Task details: What is needed is an exact copy of every entry below, with the pictures left out.

Records shown:
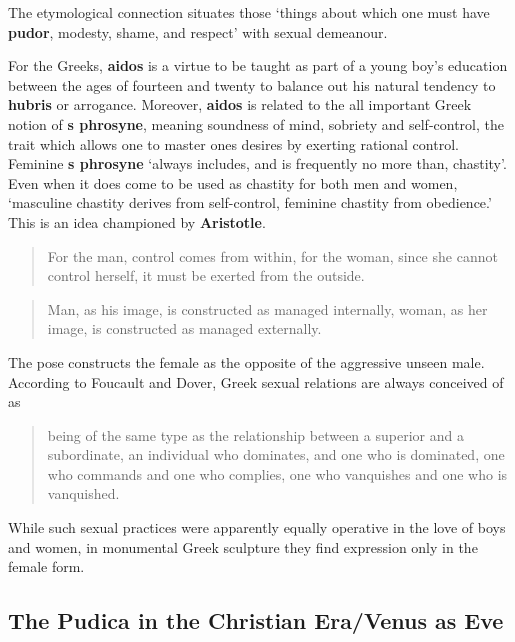 \begin{nte}
    The etymological connection situates those `things about which one must have \textbf{pudor}, modesty, shame, and respect' with sexual demeanour. 
\end{nte}

For the Greeks, \textbf{aidos} is a virtue to be taught as part of a young boy's education between the ages of fourteen and twenty to balance out his natural tendency to \textbf{hubris} or arrogance. Moreover, \textbf{aidos} is related to the all important Greek notion of \textbf{s phrosyne}, meaning soundness of mind, sobriety and self-control, the trait which allows one to master ones desires by exerting rational control. Feminine \textbf{s phrosyne} `always includes, and is frequently no more than, chastity'. Even when it does come to be used as chastity for both men and women, `masculine chastity derives from self-control, feminine chastity from obedience.' This is an idea championed by \textbf{Aristotle}. 

\begin{quotation}
    For the man, control comes from within, for the woman, since she cannot control herself, it must be exerted from the outside.
\end{quotation}


\begin{quotation}
    Man, as his image, is constructed as managed internally, woman, as her image, is constructed as managed externally.
\end{quotation}

The pose constructs the female as the opposite of the aggressive unseen male. According to Foucault and Dover, Greek sexual relations are always conceived of as 

\begin{quotation}
    being of the same type as the relationship between a superior and a subordinate, an individual who dominates, and one who is dominated, one who commands and one who complies, one who vanquishes and one who is vanquished.
\end{quotation}

While such sexual practices were apparently equally operative in the love of boys and women, in monumental Greek sculpture they find expression only in the female form.

\subsection{The Pudica in the Christian Era/Venus as Eve}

Output below:
 \begin{nte}
    The etymological connection situates those `things about which one must have \textbf{pudor}, modesty, shame, and respect' with sexual demeanour. 
\end{nte}

For the Greeks, \textbf{aidos} is a virtue to be taught as part of a young boy's education between the ages of fourteen and twenty to balance out his natural tendency to \textbf{hubris} or arrogance. Moreover, \textbf{aidos} is related to the all important Greek notion of \textbf{s phrosyne}, meaning soundness of mind, sobriety and self-control, the trait which allows one to master ones desires by exerting rational control. Feminine \textbf{s phrosyne} `always includes, and is frequently no more than, chastity'. Even when it does come to be used as chastity for both men and women, `masculine chastity derives from self-control, feminine chastity from obedience.' This is an idea championed by \textbf{Aristotle}. 

\begin{quotation}
    For the man, control comes from within, for the woman, since she cannot control herself, it must be exerted from the outside.
\end{quotation}


\begin{quotation}
    Man, as his image, is constructed as managed internally, woman, as her image, is constructed as managed externally.
\end{quotation}

The pose constructs the female as the opposite of the aggressive unseen male. According to Foucault and Dover, Greek sexual relations are always conceived of as 

\begin{quotation}
    being of the same type as the relationship between a superior and a subordinate, an individual who dominates, and one who is dominated, one who commands and one who complies, one who vanquishes and one who is vanquished.
\end{quotation}

While such sexual practices were apparently equally operative in the love of boys and women, in monumental Greek sculpture they find expression only in the female form.

\subsection{The Pudica in the Christian Era/Venus as Eve}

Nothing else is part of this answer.